Williamson returned to us first with “Hunter,” one of the better lead singles from the last five years. It’s not your textbook, anthemic country tune, nor does it attempt to be. One of Williamson’s greatest strengths is her ability to captivate a room without yelling too loud to grab everyone’s attention. It’s through her vocals—which are as angelic as they are familiar, alive and airy—that move the compass’ needle on her albums, and they shine so deftly on “Hunter.” The result? A track gilded in backroad-freedom about the fractures of a relationship getting submerged beneath the faux-safety of abundant love. “When you walk as a woman whose only known love / It’s easy to miss the signs / You bowed down to me like I was sent from above / But who’s in your bed tonight?” Williamson sings.

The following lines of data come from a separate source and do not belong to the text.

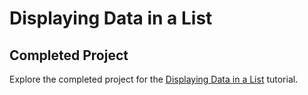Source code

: # Displaying Data in a List
## Completed Project

Explore the completed project for the [Displaying Data in a List](https://developer.apple.com/tutorials/app-dev-training/displaying-data-in-a-list) tutorial.


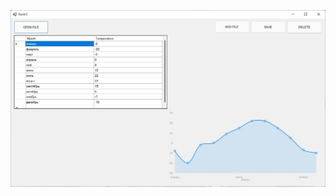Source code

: ![Image alt](https://github.com/gor1377/graph/blob/main/%D0%93%D1%80%D0%B0%D1%84%D0%B8%D0%BA%20%D1%82%D0%B5%D0%BC%D0%BF%D0%B5%D1%80%D0%B0%D1%82%D1%83%D1%80.jpg)
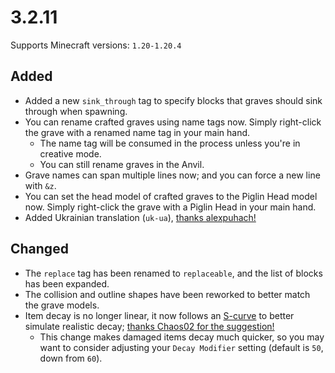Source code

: # 3.2.11

Supports Minecraft versions: `1.20-1.20.4`

## Added
- Added a new `sink_through` tag to specify blocks that graves should sink through when spawning.
- You can rename crafted graves using name tags now. Simply right-click the grave with a renamed name tag in your main hand.
    - The name tag will be consumed in the process unless you're in creative mode.
    - You can still rename graves in the Anvil.
- Grave names can span multiple lines now; and you can force a new line with `&z`.
- You can set the head model of crafted graves to the Piglin Head model now. Simply right-click the grave with a Piglin Head in your main hand.
- Added Ukrainian translation (`uk-ua`), [thanks alexpuhach!](https://github.com/ginsm/forgotten-graves/pull/98)

## Changed
- The `replace` tag has been renamed to `replaceable`, and the list of blocks has been expanded.
- The collision and outline shapes have been reworked to better match the grave models.
- Item decay is no longer linear, it now follows an [S-curve](https://mgin.me/DecayRate.png) to better simulate realistic decay; [thanks Chaos02 for the suggestion!](https://github.com/ginsm/forgotten-graves/issues/44)
    - This change makes damaged items decay much quicker, so you may want to consider adjusting your `Decay Modifier` setting (default is `50`, down from `60`).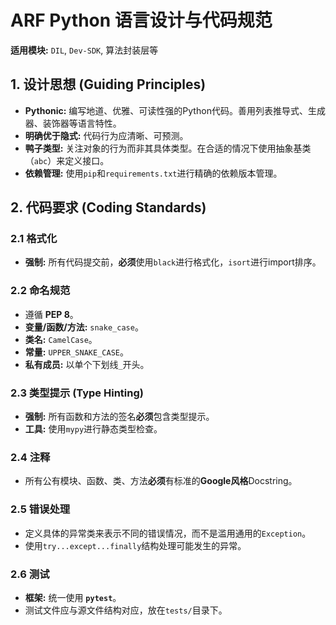 # ARF Python 语言设计与代码规范

**适用模块:** `DIL`, `Dev-SDK`, 算法封装层等

## 1. 设计思想 (Guiding Principles)

- **Pythonic:** 编写地道、优雅、可读性强的Python代码。善用列表推导式、生成器、装饰器等语言特性。
- **明确优于隐式:** 代码行为应清晰、可预测。
- **鸭子类型:** 关注对象的行为而非其具体类型。在合适的情况下使用抽象基类（`abc`）来定义接口。
- **依赖管理:** 使用`pip`和`requirements.txt`进行精确的依赖版本管理。

## 2. 代码要求 (Coding Standards)

### 2.1 格式化

- **强制:** 所有代码提交前，**必须**使用`black`进行格式化，`isort`进行import排序。

### 2.2 命名规范

- 遵循 **PEP 8**。
- **变量/函数/方法:** `snake_case`。
- **类名:** `CamelCase`。
- **常量:** `UPPER_SNAKE_CASE`。
- **私有成员:** 以单个下划线`_`开头。

### 2.3 类型提示 (Type Hinting)

- **强制:** 所有函数和方法的签名**必须**包含类型提示。
- **工具:** 使用`mypy`进行静态类型检查。

### 2.4 注释

- 所有公有模块、函数、类、方法**必须**有标准的**Google风格**Docstring。

### 2.5 错误处理

- 定义具体的异常类来表示不同的错误情况，而不是滥用通用的`Exception`。
- 使用`try...except...finally`结构处理可能发生的异常。

### 2.6 测试

- **框架:** 统一使用 **`pytest`**。
- 测试文件应与源文件结构对应，放在`tests/`目录下。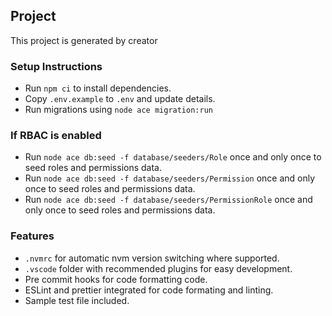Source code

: ## Project
This project is generated by creator

### Setup Instructions
- Run `npm ci` to install dependencies.
- Copy `.env.example` to `.env` and update details.
- Run migrations using `node ace migration:run`

### If RBAC is enabled
- Run `node ace db:seed -f database/seeders/Role` once and only once to seed roles and permissions data.
- Run `node ace db:seed -f database/seeders/Permission` once and only once to seed roles and permissions data.
- Run `node ace db:seed -f database/seeders/PermissionRole` once and only once to seed roles and permissions data.

### Features
- `.nvmrc` for automatic nvm version switching where supported.
- `.vscode` folder with recommended plugins for easy development.
- Pre commit hooks for code formatting code.
- ESLint and prettier integrated for code formating and linting.
- Sample test file included.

There’s empowerment far and wide across Time Ain’t Accidental, as if Williamson emerged on the other side of transitional grief with a new lease on autonomy, gratitude and kindness. But that didn’t come without her own personal carnage, which she presents to us in some of the album’s richest and most-animated vignettes. On “Chasing Spirits,” she chronicles the loneliness of facing the world without a companion: “I tried to come to you / But you didn’t like the way I asked / But there’s nothing in LA for me / Just a lonely singer at the beach / I could start a garden with the landlord / Something good and simple / And worth staying in town for.” On “Something’s in the Way,” she questions her own worth within the focus of breakage: “I’m not a good woman if I leave or if I stay / You give and then you take.”

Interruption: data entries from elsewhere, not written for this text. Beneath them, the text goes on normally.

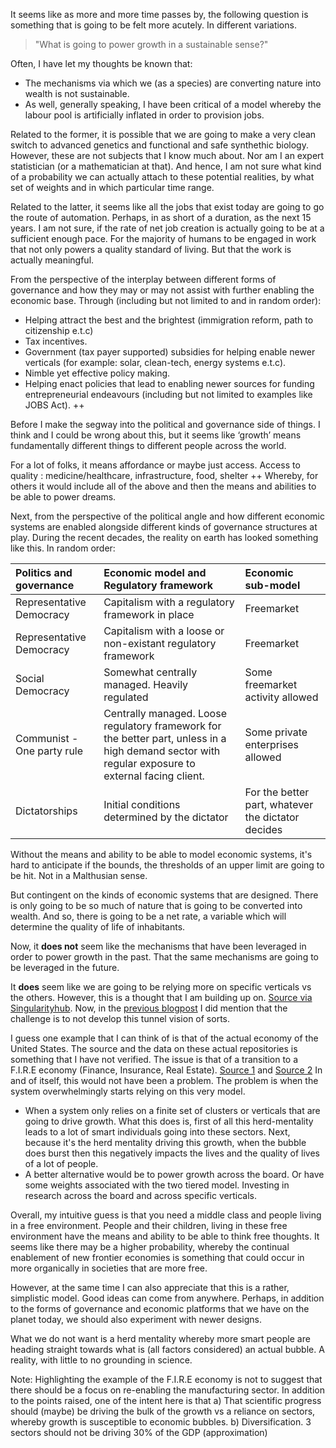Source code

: It seems like as more and more time passes by, the following question is something that is going to be felt more acutely. In different variations. 

> "What is going to power growth in a sustainable sense?"

Often, I have let my thoughts be known that:
* The mechanisms via which we (as a species) are converting nature into wealth is not sustainable.
* As well, generally speaking, I have been critical of a model whereby the labour pool is artificially inflated in order to provision jobs. 

Related to the former, it is possible that we are going to make a very clean switch to advanced genetics and functional and safe synthethic biology. However, these are not subjects that I know much about. Nor am I an expert statistician (or a mathematician at that). And hence, I am not sure what kind of a probability we can actually attach to these potential realities, by what set of weights and in which particular time range. 

Related to the latter, it seems like all the jobs that exist today are going to go the route of automation. Perhaps, in as short of a duration, as the next 15 years. I am not sure, if the rate of net job creation is actually going to be at a sufficient enough pace. For the majority of humans to be engaged in work that not only powers a quality standard of living. But that the work is actually meaningful.

From the perspective of the interplay between different forms of governance and how they may or may not assist with further enabling the economic base. Through (including but not limited to and in random order): 
* Helping attract the best and the brightest (immigration reform, path to citizenship e.t.c)
* Tax incentives.
* Government (tax payer supported) subsidies for helping enable newer verticals (for example: solar, clean-tech, energy systems e.t.c). 
* Nimble yet effective policy making.
* Helping enact policies that lead to enabling newer sources for funding entrepreneurial endeavours (including but not limited to examples like JOBS Act). ++ 

Before I make the segway into the political and governance side of things. I think and I could be wrong about this, but it seems like ‘growth’ means fundamentally different things to different people across the world. 

For a lot of folks, it means affordance or maybe just access. Access to quality : medicine/healthcare, infrastructure, food, shelter ++ Whereby, for others it would include all of the above and then the means and abilities to be able to power dreams. 

Next, from the perspective of the political angle and how different economic systems are enabled alongside different kinds of governance structures at play. During the recent decades, the reality on earth has looked something like this. In random order:

|  Politics and governance | Economic model and Regulatory framework | Economic sub-model |  
| :------------- | :------------- | :------------- |
| Representative Democracy | Capitalism with a regulatory framework in place | Freemarket | 
| Representative Democracy | Capitalism with a loose or non-existant regulatory framework | Freemarket | 
| Social Democracy | Somewhat centrally managed. Heavily regulated | Some freemarket activity allowed | 
| Communist - One party rule | Centrally managed. Loose regulatory framework for the better part, unless in a high demand sector with regular exposure to external facing client. | Some private enterprises allowed | 
| Dictatorships | Initial conditions determined by the dictator | For the better part, whatever the dictator decides |

Without the means and ability to be able to model economic systems, it's hard to anticipate if the bounds, the thresholds of an upper limit are going to be hit. Not in a Malthusian sense. 

But contingent on the kinds of economic systems that are designed. There is only going to be so much of nature that is going to be converted into wealth. And so, there is going to be a net rate, a variable which will determine the quality of life of inhabitants. 

Now, it **does not** seem like the mechanisms that have been leveraged in order to power growth in the past. That the same mechanisms are going to be leveraged in the future. 

It **does** seem like we are going to be relying more on specific verticals vs the others. However, this is a thought that I am building up on. [Source via Singularityhub](https://singularityhub.com/2016/04/19/ray-kurzweil-predicts-three-technologies-will-define-our-future/). Now, in the [previous blogpost](https://stellardreams.github.io/Science-is-the-engine-of-Prosperity/) I did mention that the challenge is to not develop this tunnel vision of sorts.

I guess one example that I can think of is that of the actual economy of the United States. The source and the data on these actual repositories is something that I have not verified. The issue is that of a transition to a F.I.R.E economy (Finance, Insurance, Real Estate). [Source 1](https://global-macro-monitor.com/2011/02/03/americas-fire-economy/) and [Source 2](https://global-macro-monitor.com/2019/06/05/americas-path-to-a-fire-economy/) In and of itself, this would not have been a problem. The problem is when the system overwhelmingly starts relying on this very model. 
* When a system only relies on a finite set of clusters or verticals that are going to drive growth. What this does is, first of all this herd-mentality leads to a lot of smart individuals going into these sectors. Next, because it's the herd mentality driving this growth, when the bubble does burst then this negatively impacts the lives and the quality of lives of a lot of people. 
* A better alternative would be to power growth across the board. Or have some weights associated with the two tiered model. Investing in research across the board and across specific verticals. 

Overall, my intuitive guess is that you need a middle class and people living in a free environment. People and their children, living in these free environment have the means and ability to be able to think free thoughts. It seems like there may be a higher probability, whereby the continual enablement of new frontier economies is something that could occur in more organically in societies that are more free. 

However, at the same time I can also appreciate that this is a rather, simplistic model. Good ideas can come from anywhere. Perhaps, in addition to the forms of governance and economic platforms that we have on the planet today, we should also experiment with newer designs. 

What we do not want is a herd mentality whereby more smart people are heading straight towards what is (all factors considered) an actual bubble. A reality, with little to no grounding in science.

Note: Highlighting the example of the F.I.R.E economy is not to suggest that there should be a focus on re-enabling the manufacturing sector. In addition to the points raised, one of the intent here is that a) That scientific progress should (maybe) be driving the bulk of the growth vs a reliance on sectors, whereby growth is susceptible to economic bubbles. b) Diversification. 3 sectors should not be driving 30% of the GDP (approximation)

Williamson bookends the winding, difficult journey of Time Ain’t Accidental with two fixtures of celebratory, joyous and fliratious hope. The title track details a newfound love and its enrichment of butterflies and promise: “Leaving tomorrow / I don’t have to, I just should / Once in a while it’s nice to be good / Odessa in an hour, Coahoma by midday / But I’m soaked in your power / Wanna turn around and stay,” she sings. By the album’s end, on “Roads,” she’s in a parallel place, in the arms of a great, magnetic romance that could go anyplace—and that’s an unpredictability she’s no longer afraid of: “You’ve given me something I can’t explain / You got a face like the moon / Controlling the waves,” she details.